A second t-shirt based around Zach Randolph’s “Blue collar player, blue collar town” shirt from that postseason proved similarly popular, and soon the team took notice of their players’ newfound marketability. By the time Z-Bo accidentally spawned another catchphrase this season with his “We don’t bluff” postgame interview following an emotional win over the Thunder, the team was ready to seize the opportunity, giving out rally towels with the message inscribed on them for this year’s playoffs. The constant phrase-coining with the Grizzlies threatens to stretch into cheesiness, especially given how hard the team seems to push some of them — the “grind”ification of everything at FedEx, down to mascot Grizz unveiling a late-game banner that declares “WE GRIND HERE,” can get particularly tiresome — but the quotes seem to originate so organically from the players and resonate so authentically with the fanbase that it’s hard to be too cynical about them.

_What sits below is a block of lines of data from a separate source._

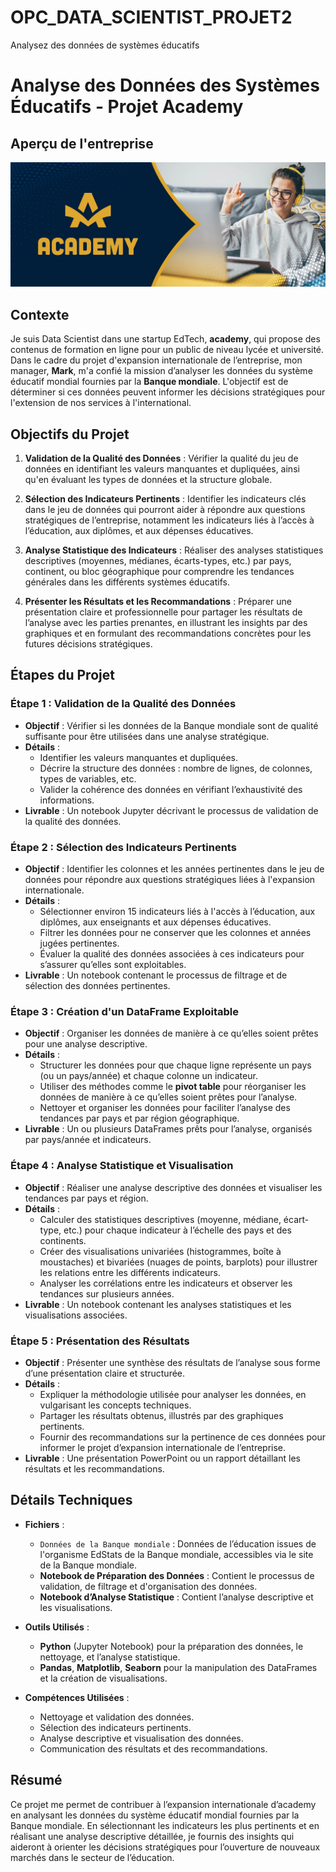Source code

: # OPC_DATA_SCIENTIST_PROJET2
Analysez des données de systèmes éducatifs


# Analyse des Données des Systèmes Éducatifs - Projet Academy

## Aperçu de l'entreprise

![Aperçu du site web](images/DS_projet22.PNG)

## Contexte

Je suis Data Scientist dans une startup EdTech, **academy**, qui propose des contenus de formation en ligne pour un public de niveau lycée et université. Dans le cadre du projet d'expansion internationale de l’entreprise, mon manager, **Mark**, m'a confié la mission d’analyser les données du système éducatif mondial fournies par la **Banque mondiale**. L'objectif est de déterminer si ces données peuvent informer les décisions stratégiques pour l'extension de nos services à l'international.

## Objectifs du Projet

1. **Validation de la Qualité des Données** : Vérifier la qualité du jeu de données en identifiant les valeurs manquantes et dupliquées, ainsi qu'en évaluant les types de données et la structure globale.
   
2. **Sélection des Indicateurs Pertinents** : Identifier les indicateurs clés dans le jeu de données qui pourront aider à répondre aux questions stratégiques de l’entreprise, notamment les indicateurs liés à l’accès à l’éducation, aux diplômes, et aux dépenses éducatives.

3. **Analyse Statistique des Indicateurs** : Réaliser des analyses statistiques descriptives (moyennes, médianes, écarts-types, etc.) par pays, continent, ou bloc géographique pour comprendre les tendances générales dans les différents systèmes éducatifs.

4. **Présenter les Résultats et les Recommandations** : Préparer une présentation claire et professionnelle pour partager les résultats de l’analyse avec les parties prenantes, en illustrant les insights par des graphiques et en formulant des recommandations concrètes pour les futures décisions stratégiques.

## Étapes du Projet

### Étape 1 : Validation de la Qualité des Données

- **Objectif** : Vérifier si les données de la Banque mondiale sont de qualité suffisante pour être utilisées dans une analyse stratégique.
- **Détails** :
  - Identifier les valeurs manquantes et dupliquées.
  - Décrire la structure des données : nombre de lignes, de colonnes, types de variables, etc.
  - Valider la cohérence des données en vérifiant l’exhaustivité des informations.
- **Livrable** : Un notebook Jupyter décrivant le processus de validation de la qualité des données.

### Étape 2 : Sélection des Indicateurs Pertinents

- **Objectif** : Identifier les colonnes et les années pertinentes dans le jeu de données pour répondre aux questions stratégiques liées à l'expansion internationale.
- **Détails** :
  - Sélectionner environ 15 indicateurs liés à l'accès à l’éducation, aux diplômes, aux enseignants et aux dépenses éducatives.
  - Filtrer les données pour ne conserver que les colonnes et années jugées pertinentes.
  - Évaluer la qualité des données associées à ces indicateurs pour s’assurer qu’elles sont exploitables.
- **Livrable** : Un notebook contenant le processus de filtrage et de sélection des données pertinentes.

### Étape 3 : Création d'un DataFrame Exploitable

- **Objectif** : Organiser les données de manière à ce qu’elles soient prêtes pour une analyse descriptive.
- **Détails** :
  - Structurer les données pour que chaque ligne représente un pays (ou un pays/année) et chaque colonne un indicateur.
  - Utiliser des méthodes comme le **pivot table** pour réorganiser les données de manière à ce qu’elles soient prêtes pour l’analyse.
  - Nettoyer et organiser les données pour faciliter l’analyse des tendances par pays et par région géographique.
- **Livrable** : Un ou plusieurs DataFrames prêts pour l’analyse, organisés par pays/année et indicateurs.

### Étape 4 : Analyse Statistique et Visualisation

- **Objectif** : Réaliser une analyse descriptive des données et visualiser les tendances par pays et région.
- **Détails** :
  - Calculer des statistiques descriptives (moyenne, médiane, écart-type, etc.) pour chaque indicateur à l’échelle des pays et des continents.
  - Créer des visualisations univariées (histogrammes, boîte à moustaches) et bivariées (nuages de points, barplots) pour illustrer les relations entre les différents indicateurs.
  - Analyser les corrélations entre les indicateurs et observer les tendances sur plusieurs années.
- **Livrable** : Un notebook contenant les analyses statistiques et les visualisations associées.

### Étape 5 : Présentation des Résultats

- **Objectif** : Présenter une synthèse des résultats de l’analyse sous forme d’une présentation claire et structurée.
- **Détails** :
  - Expliquer la méthodologie utilisée pour analyser les données, en vulgarisant les concepts techniques.
  - Partager les résultats obtenus, illustrés par des graphiques pertinents.
  - Fournir des recommandations sur la pertinence de ces données pour informer le projet d’expansion internationale de l’entreprise.
- **Livrable** : Une présentation PowerPoint ou un rapport détaillant les résultats et les recommandations.

## Détails Techniques

- **Fichiers** :
  - `Données de la Banque mondiale` : Données de l’éducation issues de l'organisme EdStats de la Banque mondiale, accessibles via le site de la Banque mondiale.
  - **Notebook de Préparation des Données** : Contient le processus de validation, de filtrage et d'organisation des données.
  - **Notebook d’Analyse Statistique** : Contient l’analyse descriptive et les visualisations.

- **Outils Utilisés** :
  - **Python** (Jupyter Notebook) pour la préparation des données, le nettoyage, et l’analyse statistique.
  - **Pandas**, **Matplotlib**, **Seaborn** pour la manipulation des DataFrames et la création de visualisations.

- **Compétences Utilisées** :
  - Nettoyage et validation des données.
  - Sélection des indicateurs pertinents.
  - Analyse descriptive et visualisation des données.
  - Communication des résultats et des recommandations.

## Résumé

Ce projet me permet de contribuer à l’expansion internationale d’academy en analysant les données du système éducatif mondial fournies par la Banque mondiale. En sélectionnant les indicateurs les plus pertinents et en réalisant une analyse descriptive détaillée, je fournis des insights qui aideront à orienter les décisions stratégiques pour l’ouverture de nouveaux marchés dans le secteur de l’éducation.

The music has a large part to do with it, too. I wrote about Jason, Nate and Justin once before, and how their steady stream of way-out-of-the-box musical cues and timeout jams helps make Memphis home games League Pass must-watches, but they also help reinforce the identity of the team and their connection to the city. The local flavor of the music extends to a series of specially created (and often specially commissioned) Memphis and/or Grizzly-themed jams that played throughout the night, like a remix of Drake’s “Started From the Bottom” featuring local hip-hop group FreeSol, or a remix from Tennessee DJ Wick-It the Instigator of the otherwise clichéd victory anthem “All I Do Is Win,” or even a brand-new Grizzlies-themed song from Memphis rap royalty DJ Paul and Drumma Boy entitled, of course, “We Don’t Bluff.” The Grizzlies seem to have captured the imagination of much of the city’s music scene, though oddly, not of celebrity minority owner and Memphis native Justin Timberlake, who doesn’t even appear at the games. (“He came one time,” Nate said. “And he was hidden somewhere away from the cameras.”)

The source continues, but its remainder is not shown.